START EXERCISE DATA

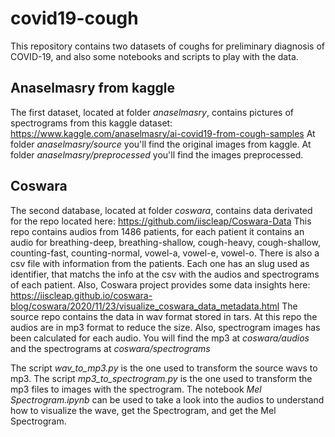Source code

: # covid19-cough

This repository contains two datasets of coughs for preliminary diagnosis of COVID-19, and also some notebooks and scripts to play with the data.

## Anaselmasry from kaggle
The first dataset, located at folder *anaselmasry*, contains pictures of spectrograms from this kaggle dataset:
https://www.kaggle.com/anaselmasry/ai-covid19-from-cough-samples
At folder *anaselmasry/source* you'll find the original images from kaggle.
At folder *anaselmasry/preprocessed* you'll find the images preprocessed.

## Coswara
The second database, located at folder *coswara*, contains data derivated for the repo located here: https://github.com/iiscleap/Coswara-Data
This repo contains audios from 1486 patients, for each patient it contains an audio for breathing-deep, breathing-shallow, cough-heavy, cough-shallow, counting-fast, counting-normal, vowel-a, vowel-e, vowel-o.
There is also a csv file with information from the patients. Each one has an slug used as identifier, that matchs the info at the csv with the audios and spectrograms of each patient. Also, Coswara project provides some data insights here: https://iiscleap.github.io/coswara-blog/coswara/2020/11/23/visualize_coswara_data_metadata.html
The source repo contains the data in wav format stored in tars. At this repo the audios are in mp3 format to reduce the size. Also, spectrogram images has been calculated for each audio. You will find the mp3 at *coswara/audios* and the spectrograms at *coswara/spectrograms*

The script *wav_to_mp3.py* is the one used to transform the source wavs to mp3.
The script *mp3_to_spectrogram.py* is the one used to transform the mp3 files to images with the spectrogram.
The notebook *Mel Spectrogram.ipynb* can be used to take a look into the audios to understand how to visualize the wave, get the Spectrogram, and get the Mel Spectrogram.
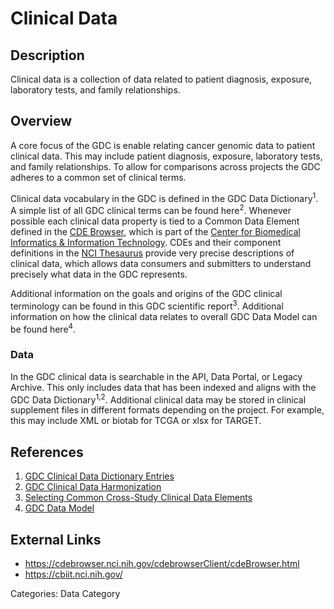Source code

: # Clinical Data #

## Description ##
Clinical data is a collection of data related to patient diagnosis, exposure, laboratory tests, and family relationships.  

## Overview ##

A core focus of the GDC is enable relating cancer genomic data to patient clinical data.  This may include patient diagnosis, exposure, laboratory tests, and family relationships.  To allow for comparisons across projects the GDC adheres to a common set of clinical terms.

Clinical data vocabulary in the GDC is defined in the GDC Data Dictionary<sup>1</sup>.  A simple list of all GDC clinical terms can be found here<sup>2</sup>. Whenever possible each clinical data property is tied to a Common Data Element defined in the [CDE Browser](https://cdebrowser.nci.nih.gov/cdebrowserClient/cdeBrowser.html), which is part of the [Center for Biomedical Informatics & Information Technology](https://cbiit.nci.nih.gov/).  CDEs and their component definitions in the [NCI Thesaurus](https://ncit.nci.nih.gov/ncitbrowser/) provide very precise descriptions of clinical data, which allows data consumers and submitters to understand precisely what data in the GDC represents.

Additional information on the goals and origins of the GDC clinical terminology can be found in this GDC scientific report<sup>3</sup>.  Additional information on how the clinical data relates to overall GDC Data Model can be found here<sup>4</sup>.

### Data ###

In the GDC clinical data is searchable in the API, Data Portal, or Legacy Archive.  This only includes data that has been indexed and aligns with the GDC Data Dictionary<sup>1,2</sup>.  Additional clinical data may be stored in clinical supplement files in different formats depending on the project.  For example, this may include XML or biotab for TCGA or xlsx for TARGET.

## References ##

1. [GDC Clinical Data Dictionary Entries](https://docs.gdc.cancer.gov/Data_Dictionary/viewer/#?view=table-entity-list&anchor=clinical)
2. [GDC Clinical Data Harmonization](https://gdc.cancer.gov/about-data/data-harmonization-and-generation/clinical-data-harmonization)
3. [Selecting Common Cross-Study Clinical Data Elements](https://gdc.cancer.gov/node/777/)
4. [GDC Data Model](https://gdc.cancer.gov/developers/gdc-data-model)

## External Links ##

* https://cdebrowser.nci.nih.gov/cdebrowserClient/cdeBrowser.html
* https://cbiit.nci.nih.gov/

Categories: Data Category
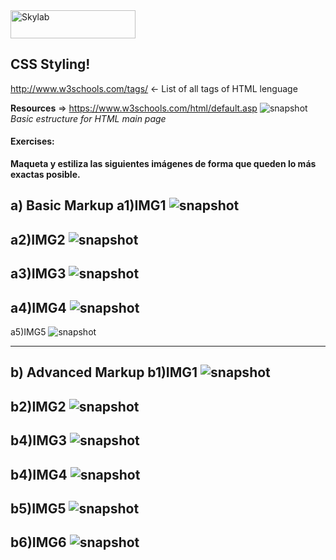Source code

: <img src="http://www.skylabcoders.com/images/403/default.png" alt="Skylab" style="width:200px;height:45px;">

## CSS Styling!

http://www.w3schools.com/tags/ <- List of all tags of HTML lenguage

**Resources** => https://www.w3schools.com/html/default.asp
![snapshot](img/html.png)
*Basic estructure for HTML main page*

#### Exercises:

**Maqueta y estiliza las siguientes imágenes de forma que queden lo más exactas posible.**

**a) Basic Markup**
a1)IMG1
![snapshot](img/css1.jpg)
---
a2)IMG2
![snapshot](img/css2.png)
---
a3)IMG3
![snapshot](img/css3.jpg)
---
a4)IMG4
![snapshot](img/css4.jpg)
---
a5)IMG5
![snapshot](img/css5.jpg)

---

**b) Advanced Markup**
b1)IMG1
![snapshot](img/shot1.png)
---
b2)IMG2
![snapshot](img/1_2.png)
---
b4)IMG3
![snapshot](img/1_3.jpg)
---
b4)IMG4
![snapshot](img/1_4.png)
---
b5)IMG5
![snapshot](img/shot4.png)
---
b6)IMG6
![snapshot](img/shot3.jpg)
---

END EXERCISE DATA

- [WORK TO COMPLETE]
Copy each line above holding "kaggle".

- [YOUR RESPONSE]
## Anaselmasry from kaggle
The first dataset, located at folder *anaselmasry*, contains pictures of spectrograms from this kaggle dataset:
https://www.kaggle.com/anaselmasry/ai-covid19-from-cough-samples
At folder *anaselmasry/source* you'll find the original images from kaggle.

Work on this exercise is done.